Al finalizar mi primer mes me di cuenta de que los derechos laborales eran nulos. La hora de almuerzo cada vez disminuía más; algunas veces no había. Era pleno verano con una sensación térmica de casi 40 grados celsius y los camiones no tenían aire acondicionado; el calor era tanto que muchas veces tuve que mojarme en aspersores de las yardas. Yo no decidía mi horario laboral y me obligaban a trabajar más de las ocho horas diarias. Se cometían abusos en los salarios, no pagaban lo acordado, algunas veces se atrasaban en el pago semanal y consignaban dos salarios en una semana, por lo que los impuestos aumentaban casi al doble. Por ejemplo, yo esperaba ganar unos 2000 dólares, pero por horas que no me contaron y el retraso en la paga se convirtieron en 1300, algo que a cualquier persona que dependa de este salario le puede arruinar el mes. Por más que esto sea injusto no hay nadie con quien quejarse, ya que muchos de estos trabajos son hechos por migrantes ilegales y corren el riesgo de ser deportados, es por esto por lo que la explotación es una constante.

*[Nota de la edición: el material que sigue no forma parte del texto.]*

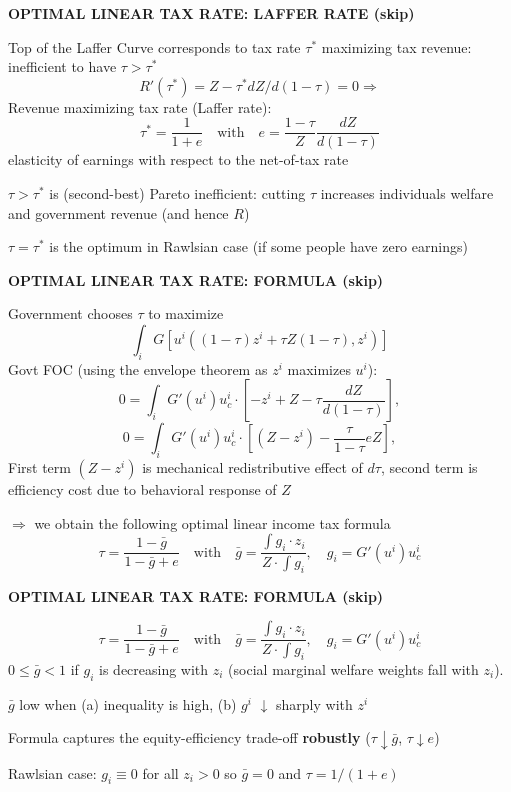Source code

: \documentclass[landscape]{slides}
\begin{document}
\begin{slide}
\begin{center}
{\bf OPTIMAL LINEAR TAX RATE: LAFFER RATE (skip)}
\end{center}
Top of the Laffer Curve corresponds to tax rate $\tau^*$
maximizing tax revenue: inefficient to have $\tau>\tau^*$
\[R'(\tau^*)=Z - \tau^* d Z/ d(1-\tau)=0 \Rightarrow \]
Revenue maximizing tax rate (Laffer rate): 
\[ \tau^*=\frac{1}{1+e} \quad \mathrm{ with } \quad e=\frac{1-\tau}{Z} \frac{d Z}{ d(1-\tau)} \] 
elasticity of earnings with respect to the net-of-tax rate

$\tau>\tau^*$ is (second-best) Pareto inefficient: cutting $\tau$ increases individuals welfare and
government revenue (and hence $R$)

$\tau=\tau^*$ is the optimum in Rawlsian case (if some people have zero earnings)
\end{slide}

\begin{slide}

\end{slide}


\begin{slide}
\begin{center}
{\bf OPTIMAL LINEAR TAX RATE: FORMULA (skip)}
\end{center}
Government chooses $\tau$ to maximize
\[ \int_i G[u^i((1-\tau)z^i+\tau Z(1-\tau),z^i)] \]
Govt FOC (using the envelope theorem as $z^i$ maximizes $u^i$):
\[ 0 = \int_i G'(u^i) u^i_c \cdot
\left [-z^i + Z - \tau \frac{dZ}{d(1-\tau)} \right ] ,\]
\[ 0 = \int_i G'(u^i) u^i_c \cdot
\left [(Z-z^i) - \frac{\tau}{1-\tau} e Z \right ],\]
First term $(Z-z^i)$ is mechanical redistributive effect of $d\tau$, second term is efficiency cost due to behavioral 
response of $Z$

$\Rightarrow$ we obtain the following optimal linear income tax formula
\[
\tau= \frac{1-\bar{g}}{1-\bar{g} + e} \quad \mathrm{with} \quad
\bar{g}= \frac{ \int g_i \cdot z_i  }{Z \cdot \int g_i}, \quad g_i =  G'(u^i) u^i_c
\]

\end{slide}

\begin{slide}
\begin{center}
{\bf OPTIMAL LINEAR TAX RATE: FORMULA (skip)}
\end{center}
\[
\tau= \frac{1-\bar{g}}{1-\bar{g} + e} \quad \mathrm{with} \quad
\bar{g}= \frac{ \int g_i \cdot z_i  }{Z \cdot \int g_i}, \quad g_i =  G'(u^i) u^i_c
\]
$0\leq \bar{g} <1$ if $g_i$ is decreasing with $z_i$ (social marginal welfare weights
fall with $z_i$). 

$\bar{g}$ low when (a) inequality is high, (b) $g^i$ $\downarrow$ sharply with $z^i$

Formula captures the equity-efficiency trade-off \textbf{robustly} ($\tau \downarrow \bar{g}$, $\tau \downarrow e$)

Rawlsian case: $g_i \equiv 0$ for all $z_i>0$ so $\bar{g}=0$ and $\tau=1/(1+e)$

\end{slide}
\end{document}

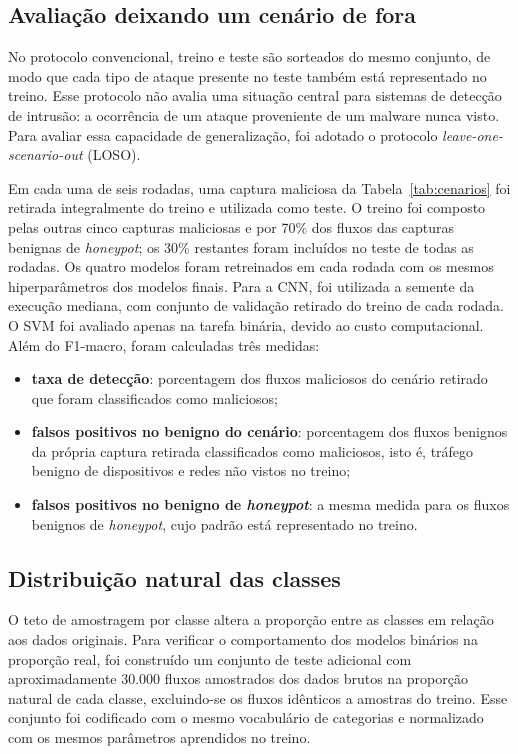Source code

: \subsection{Avaliação deixando um cenário de fora}
\label{sec:loso}

No protocolo convencional, treino e teste são sorteados do mesmo conjunto, de modo que cada tipo de ataque presente no teste também está representado no treino. Esse protocolo não avalia uma situação central para sistemas de detecção de intrusão: a ocorrência de um ataque proveniente de um malware nunca visto. Para avaliar essa capacidade de generalização, foi adotado o protocolo \textit{leave-one-scenario-out} (LOSO).

Em cada uma de seis rodadas, uma captura maliciosa da Tabela~\ref{tab:cenarios} foi retirada integralmente do treino e utilizada como teste. O treino foi composto pelas outras cinco capturas maliciosas e por 70\% dos fluxos das capturas benignas de \textit{honeypot}; os 30\% restantes foram incluídos no teste de todas as rodadas. Os quatro modelos foram retreinados em cada rodada com os mesmos hiperparâmetros dos modelos finais. Para a CNN, foi utilizada a semente da execução mediana, com conjunto de validação retirado do treino de cada rodada. O SVM foi avaliado apenas na tarefa binária, devido ao custo computacional. Além do F1-macro, foram calculadas três medidas:
\begin{itemize}
    \item \textbf{taxa de detecção}: porcentagem dos fluxos maliciosos do cenário retirado que foram classificados como maliciosos;
    \item \textbf{falsos positivos no benigno do cenário}: porcentagem dos fluxos benignos da própria captura retirada classificados como maliciosos, isto é, tráfego benigno de dispositivos e redes não vistos no treino;
    \item \textbf{falsos positivos no benigno de \textit{honeypot}}: a mesma medida para os fluxos benignos de \textit{honeypot}, cujo padrão está representado no treino.
\end{itemize}

\subsection{Distribuição natural das classes}

O teto de amostragem por classe altera a proporção entre as classes em relação aos dados originais. Para verificar o comportamento dos modelos binários na proporção real, foi construído um conjunto de teste adicional com aproximadamente 30.000 fluxos amostrados dos dados brutos na proporção natural de cada classe, excluindo-se os fluxos idênticos a amostras do treino. Esse conjunto foi codificado com o mesmo vocabulário de categorias e normalizado com os mesmos parâmetros aprendidos no treino.

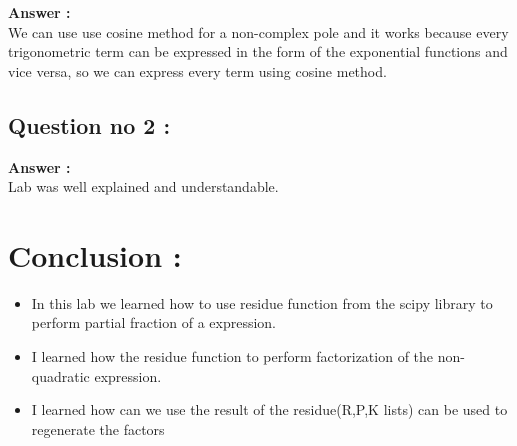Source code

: \documentclass[11pt]{article}
\begin{document}
\textbf{Answer :} 
\\We can use use cosine method for a non-complex pole and it works because every trigonometric term can be expressed in the form of the exponential functions and vice versa, so we can express every term using cosine method.

{\subsection{Question no 2 :} }
\textbf{Answer :}
\\Lab was well explained and understandable.
\section{Conclusion :}
\begin{itemize}
\item In this lab we learned how to use residue function from the scipy library to perform partial fraction of a expression.
\item I learned how the residue function to perform factorization of the non-quadratic expression.
\item I learned how can we use the result of the residue(R,P,K lists) can be used to regenerate the factors 
\end{itemize}
\end{document}
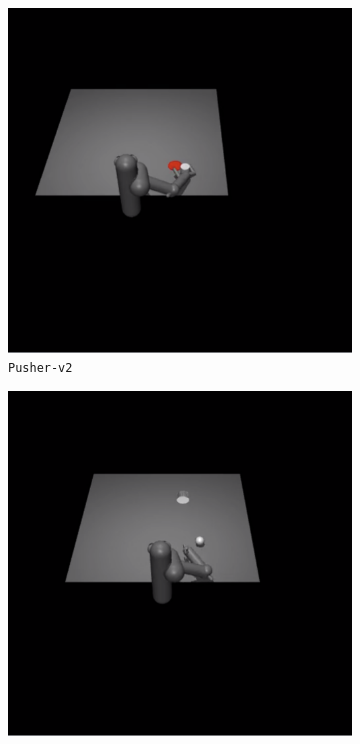 \begin{figure}[h]
\centering
\begin{subfigure}[t]{0.3\textwidth}
    \includegraphics[width=\textwidth]{figures/dyne/Pusher.png}
    \caption{\texttt{Pusher-v2}}
\end{subfigure}
\begin{subfigure}[t]{0.3\textwidth}
    \includegraphics[width=\textwidth]{figures/dyne/Striker.png}

\end{subfigure}
\end{figure}
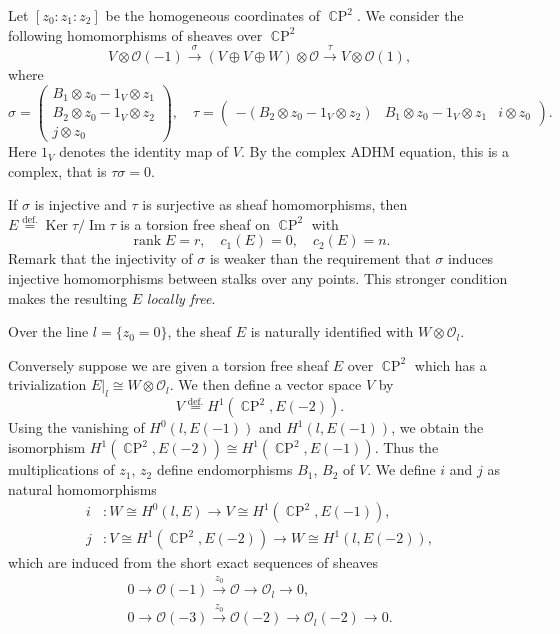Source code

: \documentclass[12pt]{amsart}
\newcommand{\cal}{\mathcal}
\theoremstyle{definition}
\theoremstyle{remark}
\numberwithin{equation}{section}
\newcommand{\defeq}{\overset{\operatorname{\scriptstyle def.}}{=}}
\newcommand{\C}{{\mathbb C}}
\newcommand{\CP}{\operatorname{\C P}}
\newcommand{\Ker}{\operatorname{Ker}}
\newcommand{\Ima}{\operatorname{Im}}
\newcommand{\rank}{\operatorname{rank}}
\newcommand{\shfO}{\cal O} %
\begin{document}
Let $[z_0 : z_1 : z_2]$ be the homogeneous coordinates of $\CP^2$.
We consider the following homomorphisms of sheaves over $\CP^2$
\begin{equation*}
  V\otimes\shfO(-1) 
  \xrightarrow{\sigma} 
  (V\oplus V \oplus W)\otimes\shfO
  \xrightarrow{\tau}
  V\otimes\shfO(1),
\end{equation*}
where
\begin{equation*}
  \sigma = \begin{pmatrix} B_1\otimes z_0 - 1_V\otimes z_1 \\
  B_2\otimes z_0 - 1_V\otimes z_2 \\ j\otimes z_0\end{pmatrix},
  \quad \tau = \begin{pmatrix}
  - (B_2\otimes z_0 - 1_V\otimes z_2) &
  B_1\otimes z_0 - 1_V\otimes z_1 & i\otimes z_0\end{pmatrix}.
\end{equation*}
Here $1_V$ denotes the identity map of $V$.
By the complex ADHM equation, this is a complex, that is
$\tau\sigma = 0$.

If $\sigma$ is injective and $\tau$ is surjective as sheaf
homomorphisms, then $E \defeq \Ker\tau / \Ima\tau$ is a torsion free sheaf on
$\CP^2$ with
\begin{equation*}
  \rank E = r, \quad c_1(E) = 0, \quad c_2(E) = n.
\end{equation*}
Remark that the injectivity of $\sigma$ is weaker than the requirement
that $\sigma$ induces injective homomorphisms between stalks over any
points.
This stronger condition makes the resulting $E$ {\it locally free\/}.

Over the line $l = \{z_0 = 0\}$, the sheaf $E$ is naturally identified
with $W\otimes\shfO_l$.

Conversely suppose we are given a torsion free sheaf $E$ over $\CP^2$
which has a trivialization $E|_l \cong W\otimes\shfO_l$.
We then define a vector space $V$ by
\begin{equation*}
  V \defeq H^1(\CP^2, E(-2)).
\end{equation*}
Using the vanishing of $H^0(l, E(-1))$ and $H^1(l, E(-1))$, we obtain
the isomorphism $H^1(\CP^2, E(-2))\cong H^1(\CP^2, E(-1))$. Thus the
multiplications of $z_1$, $z_2$ define endomorphisms $B_1$, $B_2$ of
$V$. We define $i$ and $j$ as natural homomorphisms
\begin{equation*}\begin{split}
  i &\colon W\cong H^0(l, E) \to V\cong H^1(\CP^2, E(-1)), \\
  j &\colon V\cong H^1(\CP^2, E(-2)) \to W\cong H^1(l, E(-2)),
\end{split}\end{equation*}
which are induced from the short exact sequences of sheaves
\begin{gather*}
  0 \to \shfO(-1) \xrightarrow{z_0} \shfO \to \shfO_l \to 0, \\
  0 \to \shfO(-3) \xrightarrow{z_0} \shfO(-2) \to \shfO_l(-2) \to 0.
\end{gather*}
\end{document}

Cuando por fin volví a Bogotá fue imposible no sentirme triste. Por suerte tengo el privilegio de decidir si sigo trabajando o no. Sin embargo, hay más de ocho millones de ilegales, de acuerdo con el Centro de Investigaciones Pew. Muchos de ellos no tienen la oportunidad de elegir, tienen que trabajar bajo estas condiciones y aguantar los constantes abusos laborales. Viven una esclavitud moderna. Y es que, para personas que vienen de países en vía de desarrollo -como es mi caso-, 17 dólares la hora suena muy atractivo, pero como se gana en dólares se gasta. Además, para vivir con un poco más de lo justo, la jornada laboral es casi de 15 horas diarias de lunes a viernes y los sábados de 10 horas. Este ritmo de trabajo no solo destruye físicamente, también acaba la salud mental de cualquier persona.
Después de esta experiencia y escuchar a David, un mexicano de 50 años que llegó a Estados Unidos con 17 años, muchos de los sueños y esperanzas nunca se cumplieron. Desde su llegada siempre estuvo trabajando en recolección de basura, así que me di cuenta de que el sueño americano no existe, y como dice en la canción, no hay marcha en Nueva York, simplemente nos comen el coco con telefilmes y todo es un ardid.